Con Eric Samson, corresponsal de RFI en Ecuador
En el primer día de su juicio político, el presidente ecuatoriano Guillermo Lasso agradeció la imaginación “vívida” y "pintoresca de sus opositores, cuyas acusaciones absurdas, dijo, le facilitaron la defensa. “Han hecho gala de una inventiva sin parangón en la historia de la República, han estirado los límites de la imaginación humana, han creado una situación ficticia que no resuelve los problemas del pueblo ni de nadie, sostuvo. En el poder desde mayo de 2021, el gobernante es acusado de un supuesto peculado (malversación) en el manejo de la naviera estatal Flota Petrolera Ecuatoriana (Flopec).
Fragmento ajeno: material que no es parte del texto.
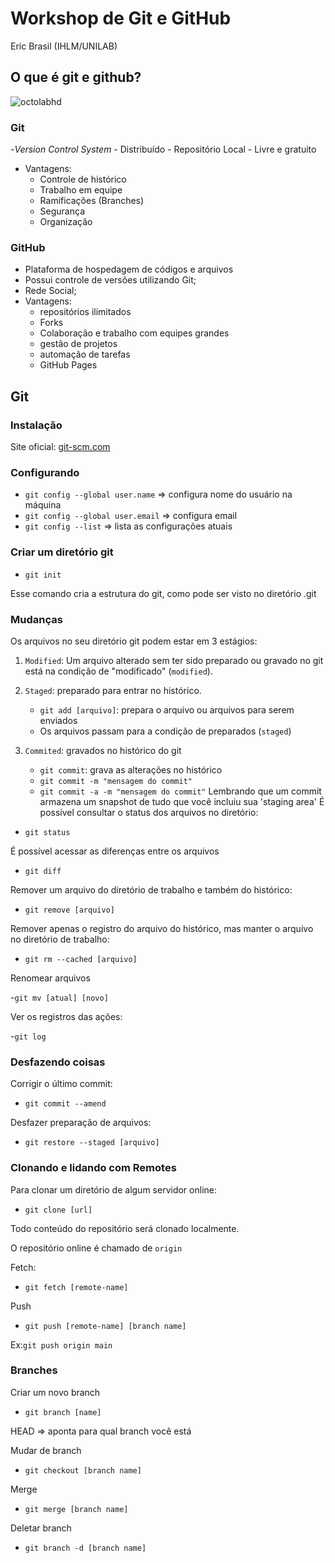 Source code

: # Workshop de Git e GitHub

Eric Brasil (IHLM/UNILAB)

## O que é git e github?

![octolabhd](img/octolabhd.png)

### Git

-*Version Control System*
	- Distribuído
	- Repositório Local
	- Livre e gratuito
- Vantagens:
	- Controle de histórico
	- Trabalho em equipe
	- Ramificações (Branches)
	- Segurança
	- Organização

### GitHub

- Plataforma de hospedagem de códigos e arquivos
- Possui controle de versões utilizando Git;
- Rede Social;
- Vantagens:
	- repositórios ilimitados
	- Forks
	- Colaboração e trabalho com equipes grandes
	- gestão de projetos
	- automação de tarefas
	- GitHub Pages

## Git

### Instalação

Site oficial: [git-scm.com](http://git-scm.com/)

### Configurando

- `git config --global user.name` => configura nome do usuário na máquina
- `git config --global user.email` => configura email
- `git config --list` => lista as configurações atuais

### Criar um diretório git

- `git init`

Esse comando cria a estrutura do git, como pode ser visto no diretório .git

### Mudanças

Os arquivos no seu diretório git podem estar em 3 estágios:

1. `Modified`: Um arquivo alterado sem ter sido preparado ou gravado no git está na
condição de "modificado" (`modified`).

2. `Staged`: preparado para entrar no histórico.
	- `git add [arquivo]`: prepara o arquivo ou arquivos para serem enviados
	- Os arquivos passam para a condição de preparados (`staged`)
3. `Commited`: gravados no histórico do git
	- `git commit`: grava as alterações no histórico
	- `git commit -m "mensagem do commit"`
	- `git commit -a -m "mensagem do commit"`
Lembrando que um commit armazena um snapshot de tudo que você incluiu sua
'staging area'
É possível consultar o status dos arquivos no diretório:

- `git status` 
	
É possível acessar as diferenças entre os arquivos

- `git diff`

Remover um arquivo do diretório de trabalho e também do histórico:

- `git remove [arquivo]`

Remover apenas o registro do arquivo do histórico, mas manter o arquivo
no diretório de trabalho:

- `git rm --cached [arquivo]`

Renomear arquivos

-`git mv [atual] [novo]`

Ver os registros das ações:

-`git log`

### Desfazendo coisas

Corrigir o último commit:

- `git commit --amend`

Desfazer preparação de arquivos:

- `git restore --staged [arquivo]`

### Clonando e lidando com Remotes

Para clonar um diretório de algum servidor online:

- `git clone [url]`

Todo conteúdo do repositório será clonado localmente. 

O repositório online é chamado de `origin`

Fetch:

- `git fetch [remote-name]`

Push

- `git push [remote-name] [branch name]`

Ex:`git push origin main`

### Branches

Criar um novo branch

- `git branch [name]`

HEAD => aponta para qual branch você está

Mudar de branch

- `git checkout [branch name]`

Merge

- `git merge [branch name]`

Deletar branch

- `git branch -d [branch name]`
Según el correísmo (por el ex presidente Rafael Correa), con 49 escaños, el mandatario decidió continuar con un contrato que fue firmado antes de que asumiera, pese a que había informes de que era lesivo para el Estado. El contrato para el transporte de crudo con el grupo internacional Amazonas Tanker dejó pérdidas por más de 6 millones de dólares. El mandatario, que no ha sido procesado por el presunto peculado en la justicia, aseguró que en 2022 pidió a la Fiscalía que investigue el caso. Hasta ahora ha quedado claro que no hubo firma de contrato en mi gobierno, que tampoco hubo informe de Contraloría recomendando terminar dicho contrato”, sostuvo el presidente. Guillermo Lasso también encontró acentos a lo Emile Zola contra los diputados de la oposición. Yo los acuso porque jamás a lo largo de este juicio intentaron acercarse a la verdad, si no meramente al poder, denunció. Lamento mucho que del frágil castillo de naipes que construyeron durante cinco meses, no les quedó más que conformarse con la carta más débil, aseveró el presidente de 67 años, antes de dejar la Asamblea aupado por sus simpatizantes Antes de que el congreso se reúna dentro de tres días para una votación final sin debate, los 137 diputados disponen ahora de 10 minutos cada uno para intervenir. El Gobierno sigue de cerca estas declaraciones y espera convencer a un número suficiente de ellos para evitar la censura. Si no, el presidente tiene una carta en la mano: decretar lo que aquí se conoce como muerte cruzada" y convocar nuevas elecciones generales.